------ Given entries ------

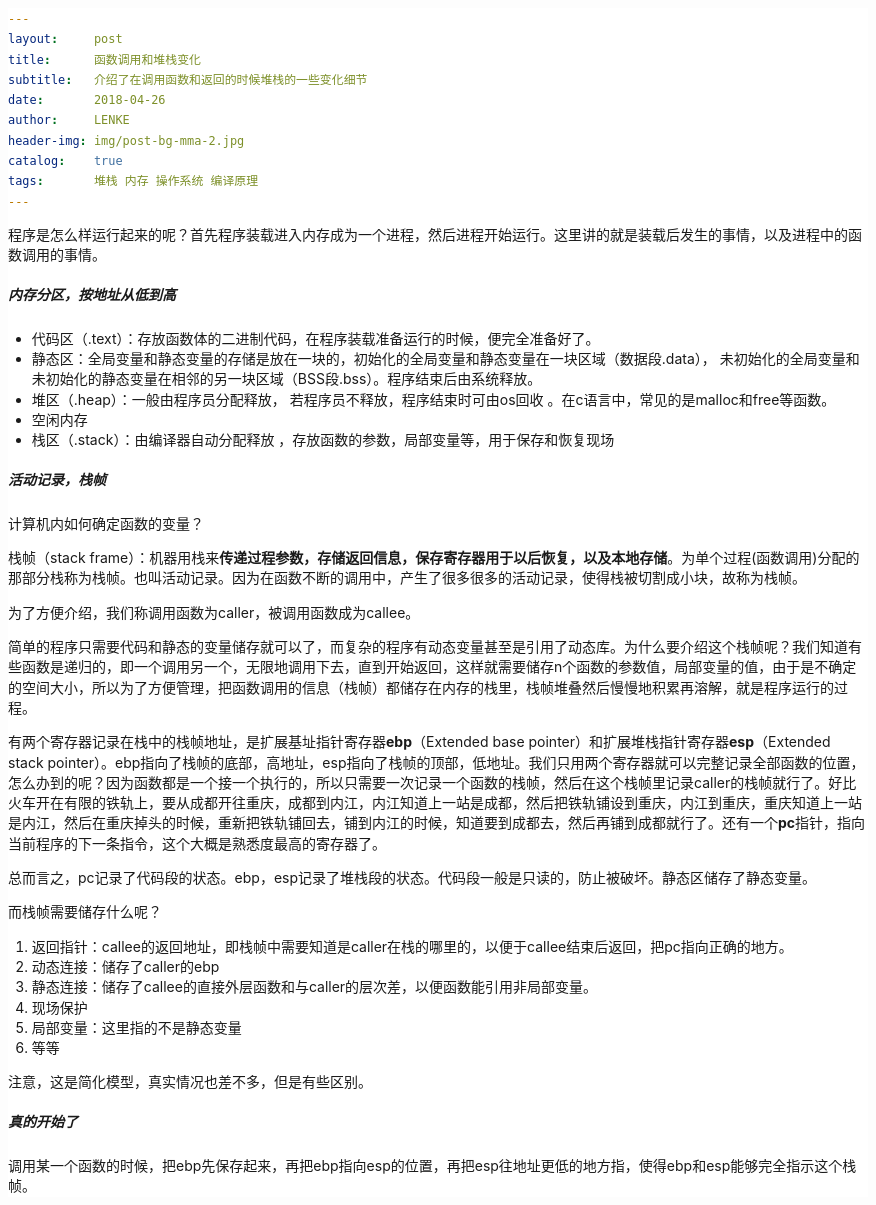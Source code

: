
 ```yaml
---
layout:     post
title:      函数调用和堆栈变化
subtitle:   介绍了在调用函数和返回的时候堆栈的一些变化细节
date:       2018-04-26
author:     LENKE
header-img: img/post-bg-mma-2.jpg
catalog:    true
tags:       堆栈 内存 操作系统 编译原理
---
```


程序是怎么样运行起来的呢？首先程序装载进入内存成为一个进程，然后进程开始运行。这里讲的就是装载后发生的事情，以及进程中的函数调用的事情。

##### 内存分区，按地址从低到高

* 代码区（.text）：存放函数体的二进制代码，在程序装载准备运行的时候，便完全准备好了。
* 静态区：全局变量和静态变量的存储是放在一块的，初始化的全局变量和静态变量在一块区域（数据段.data）， 未初始化的全局变量和未初始化的静态变量在相邻的另一块区域（BSS段.bss）。程序结束后由系统释放。
* 堆区（.heap）：一般由程序员分配释放， 若程序员不释放，程序结束时可由os回收 。在c语言中，常见的是malloc和free等函数。
* 空闲内存
* 栈区（.stack）：由编译器自动分配释放 ，存放函数的参数，局部变量等，用于保存和恢复现场

##### 活动记录，栈帧

计算机内如何确定函数的变量？

栈帧（stack frame）：机器用栈来**传递过程参数，存储返回信息，保存寄存器用于以后恢复，以及本地存储**。为单个过程(函数调用)分配的那部分栈称为栈帧。也叫活动记录。因为在函数不断的调用中，产生了很多很多的活动记录，使得栈被切割成小块，故称为栈帧。

为了方便介绍，我们称调用函数为caller，被调用函数成为callee。

简单的程序只需要代码和静态的变量储存就可以了，而复杂的程序有动态变量甚至是引用了动态库。为什么要介绍这个栈帧呢？我们知道有些函数是递归的，即一个调用另一个，无限地调用下去，直到开始返回，这样就需要储存n个函数的参数值，局部变量的值，由于是不确定的空间大小，所以为了方便管理，把函数调用的信息（栈帧）都储存在内存的栈里，栈帧堆叠然后慢慢地积累再溶解，就是程序运行的过程。

有两个寄存器记录在栈中的栈帧地址，是扩展基址指针寄存器**ebp**（Extended base pointer）和扩展堆栈指针寄存器**esp**（Extended stack pointer）。ebp指向了栈帧的底部，高地址，esp指向了栈帧的顶部，低地址。我们只用两个寄存器就可以完整记录全部函数的位置，怎么办到的呢？因为函数都是一个接一个执行的，所以只需要一次记录一个函数的栈帧，然后在这个栈帧里记录caller的栈帧就行了。好比火车开在有限的铁轨上，要从成都开往重庆，成都到内江，内江知道上一站是成都，然后把铁轨铺设到重庆，内江到重庆，重庆知道上一站是内江，然后在重庆掉头的时候，重新把铁轨铺回去，铺到内江的时候，知道要到成都去，然后再铺到成都就行了。还有一个**pc**指针，指向当前程序的下一条指令，这个大概是熟悉度最高的寄存器了。

总而言之，pc记录了代码段的状态。ebp，esp记录了堆栈段的状态。代码段一般是只读的，防止被破坏。静态区储存了静态变量。

而栈帧需要储存什么呢？

1. 返回指针：callee的返回地址，即栈帧中需要知道是caller在栈的哪里的，以便于callee结束后返回，把pc指向正确的地方。
2. 动态连接：储存了caller的ebp
3. 静态连接：储存了callee的直接外层函数和与caller的层次差，以便函数能引用非局部变量。
4. 现场保护
5. 局部变量：这里指的不是静态变量
6. 等等

注意，这是简化模型，真实情况也差不多，但是有些区别。

##### 真的开始了

调用某一个函数的时候，把ebp先保存起来，再把ebp指向esp的位置，再把esp往地址更低的地方指，使得ebp和esp能够完全指示这个栈帧。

------

• **Work to complete**
Each entry gets copied exactly; the pictures stay out.

• **Reply**
Source code

:
 ```yaml
---
layout:     post
title:      函数调用和堆栈变化
subtitle:   介绍了在调用函数和返回的时候堆栈的一些变化细节
date:       2018-04-26
author:     LENKE
header-img: img/post-bg-mma-2.jpg
catalog:    true
tags:       堆栈 内存 操作系统 编译原理
---
```


程序是怎么样运行起来的呢？首先程序装载进入内存成为一个进程，然后进程开始运行。这里讲的就是装载后发生的事情，以及进程中的函数调用的事情。

##### 内存分区，按地址从低到高

* 代码区（.text）：存放函数体的二进制代码，在程序装载准备运行的时候，便完全准备好了。
* 静态区：全局变量和静态变量的存储是放在一块的，初始化的全局变量和静态变量在一块区域（数据段.data）， 未初始化的全局变量和未初始化的静态变量在相邻的另一块区域（BSS段.bss）。程序结束后由系统释放。
* 堆区（.heap）：一般由程序员分配释放， 若程序员不释放，程序结束时可由os回收 。在c语言中，常见的是malloc和free等函数。
* 空闲内存
* 栈区（.stack）：由编译器自动分配释放 ，存放函数的参数，局部变量等，用于保存和恢复现场

##### 活动记录，栈帧

计算机内如何确定函数的变量？

栈帧（stack frame）：机器用栈来**传递过程参数，存储返回信息，保存寄存器用于以后恢复，以及本地存储**。为单个过程(函数调用)分配的那部分栈称为栈帧。也叫活动记录。因为在函数不断的调用中，产生了很多很多的活动记录，使得栈被切割成小块，故称为栈帧。

为了方便介绍，我们称调用函数为caller，被调用函数成为callee。

简单的程序只需要代码和静态的变量储存就可以了，而复杂的程序有动态变量甚至是引用了动态库。为什么要介绍这个栈帧呢？我们知道有些函数是递归的，即一个调用另一个，无限地调用下去，直到开始返回，这样就需要储存n个函数的参数值，局部变量的值，由于是不确定的空间大小，所以为了方便管理，把函数调用的信息（栈帧）都储存在内存的栈里，栈帧堆叠然后慢慢地积累再溶解，就是程序运行的过程。

有两个寄存器记录在栈中的栈帧地址，是扩展基址指针寄存器**ebp**（Extended base pointer）和扩展堆栈指针寄存器**esp**（Extended stack pointer）。ebp指向了栈帧的底部，高地址，esp指向了栈帧的顶部，低地址。我们只用两个寄存器就可以完整记录全部函数的位置，怎么办到的呢？因为函数都是一个接一个执行的，所以只需要一次记录一个函数的栈帧，然后在这个栈帧里记录caller的栈帧就行了。好比火车开在有限的铁轨上，要从成都开往重庆，成都到内江，内江知道上一站是成都，然后把铁轨铺设到重庆，内江到重庆，重庆知道上一站是内江，然后在重庆掉头的时候，重新把铁轨铺回去，铺到内江的时候，知道要到成都去，然后再铺到成都就行了。还有一个**pc**指针，指向当前程序的下一条指令，这个大概是熟悉度最高的寄存器了。

总而言之，pc记录了代码段的状态。ebp，esp记录了堆栈段的状态。代码段一般是只读的，防止被破坏。静态区储存了静态变量。

而栈帧需要储存什么呢？

1. 返回指针：callee的返回地址，即栈帧中需要知道是caller在栈的哪里的，以便于callee结束后返回，把pc指向正确的地方。
2. 动态连接：储存了caller的ebp
3. 静态连接：储存了callee的直接外层函数和与caller的层次差，以便函数能引用非局部变量。
4. 现场保护
5. 局部变量：这里指的不是静态变量
6. 等等

注意，这是简化模型，真实情况也差不多，但是有些区别。

##### 真的开始了

调用某一个函数的时候，把ebp先保存起来，再把ebp指向esp的位置，再把esp往地址更低的地方指，使得ebp和esp能够完全指示这个栈帧。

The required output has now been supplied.